M. [F] se prévaut des termes du rapport d'expertise et de ceux du jugement attaqué lequel retient que la société LFDP a souscrit une assurance à effet du 1er mai 2018 avec reprise du passé au 17 mai 2017( comme confirmé par le courtier d'assurances) pour des travaux de terrassement, que le chantier était ouvert depuis le 29 mars 2018 selon déclaration déposée en mairie et que les désordres du 16 mai 2018 sont postérieurs à la date d'effet du contrat et du fait que la société Mic Assurances avait participé aux opérations d'expertise. Il ajoute que la date du 19 mai 2018 n'est pas mentionnée sur l'attestation d'assurance de la société LFDP et ne correspond à aucune date opposable. Il soutient également que l'incident du 24 avril 2018 n'a entraîné aucune conséquence dommageable pour les époux [V] comme ils le reconnaissent eux-mêmes, les désordres ayant débuté le 16 mai 2018 ce qui est confirmé par l'expert. A cette date il indique que la société LFDP était assurée au titre des responsabilités décennale et de responsabilité civile qu'il convient d'engager.
Réponse de la cour
Conformément aux dispositions de l'article 1108 alinéa 2 du code civil, le contrat d'assurances étant par nature aléatoire, il ne peut porter sur un risque que l'assuré sait déjà réalisé (Civ. 1ère, 4 novembre 2003, n°01-14942 rendu sous l'empire de l'ancien article 1964 du code civil).
En application de l'article L.124-5 du code des assurances, en matière d'assurance de responsabilité civile, la garantie déclenchée par la réclamation couvre l'assuré contre les conséquences pécuniaires des sinistres, dès lors que le fait dommageable est antérieur à la date de la résiliation ou d'expiration de la garantie et que la première réclamation est adressée à l'assuré ou à son assureur entre la prise d'effet initiale de la garantie et la date de sa résiliation, quelle que soit la date des autres éléments constitutifs du sinistre ; cependant, il en est autrement s'il est établi que l'assuré avait connaissance du fait dommageable à la date de souscription de la garantie (Civ. 2è, 26 mars 2015, n°14-14.661).
L'article L.124-1 1 du même code définit le sinistre, en matière d'assurance de responsabilité civile, comme tout dommage ou ensemble de dommages causés à des tiers, engageant la responsabilité de l'assuré, résultant d'un fait dommageable et ayant donné lieu à une ou plusieurs réclamations.
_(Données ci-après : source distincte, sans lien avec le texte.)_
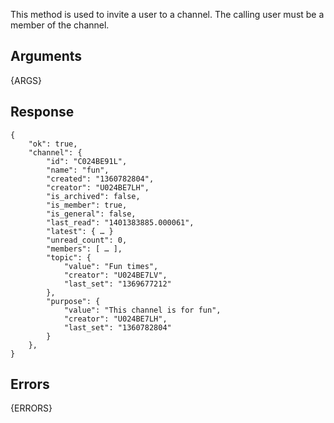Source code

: This method is used to invite a user to a channel. The calling user must be a member of the channel.

## Arguments

{ARGS}


## Response

	{
	    "ok": true,
	    "channel": {
			"id": "C024BE91L",
			"name": "fun",
			"created": "1360782804",
			"creator": "U024BE7LH",
			"is_archived": false,
			"is_member": true,
			"is_general": false,
			"last_read": "1401383885.000061",
			"latest": { … }
			"unread_count": 0,
			"members": [ … ],
			"topic": {
				"value": "Fun times",
				"creator": "U024BE7LV",
				"last_set": "1369677212"
			},
			"purpose": {
				"value": "This channel is for fun",
				"creator": "U024BE7LH",
				"last_set": "1360782804"
			}
		},
	}

## Errors

{ERRORS}
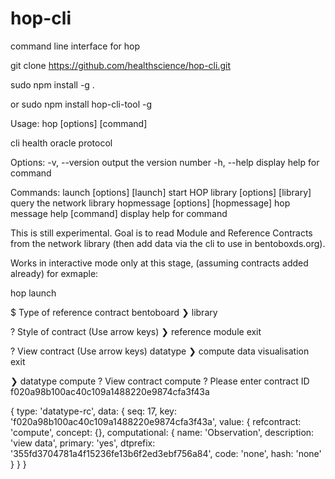 # hop-cli
command line interface for hop

git clone https://github.com/healthscience/hop-cli.git

sudo npm install -g .

or  sudo npm install hop-cli-tool -g

Usage: hop [options] [command]

cli health oracle protocol

Options:
  -v, --version                      output the version number
  -h, --help                         display help for command

Commands:
  launch [options] [launch]          start HOP
  library [options] [library]        query the network library
  hopmessage [options] [hopmessage]  hop message
  help [command]                     display help for command


This is still experimental.  Goal is to read Module and Reference Contracts from the network library (then add data via the cli to use in bentoboxds.org).

Works in interactive mode only at this stage, (assuming contracts added already) for exmaple:

hop launch

$ Type of reference contract 
  bentoboard 
❯ library 

? Style of contract (Use arrow keys)
❯ reference 
  module 
  exit 

? View contract (Use arrow keys)
  datatype 
❯ compute 
  data 
  visualisation 
  exit 


❯ datatype 
  compute 
? View contract compute
? Please enter contract ID f020a98b100ac40c109a1488220e9874cfa3f43a

{
  type: 'datatype-rc',
  data: {
    seq: 17,
    key: 'f020a98b100ac40c109a1488220e9874cfa3f43a',
    value: {
      refcontract: 'compute',
      concept: {},
      computational: {
        name: 'Observation',
        description: 'view data',
        primary: 'yes',
        dtprefix: '355fd3704781a4f15236fe13b6f2ed3ebf756a84',
        code: 'none',
        hash: 'none'
      }
    }
  }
Le fait dommageable est celui qui constitue la cause génératrice du dommage. Un ensemble de faits dommageables ayant la même cause technique est assimilé à un fait dommageable unique.
Par ailleurs, la date de souscription d'un contrat d'assurance doit être distinguée de la date de la prise d'effet d'une garantie ou de la date fixée par une clause de reprise d'un passé connu. Le contrat d'assurance étant un contrat consensuel, sa date de souscription correspond à la date d'échange des consentements des parties, étant rappelé qu'en application de l'article 1367 du code civil, la signature des parties manifeste un tel consentement aux obligations du contrat.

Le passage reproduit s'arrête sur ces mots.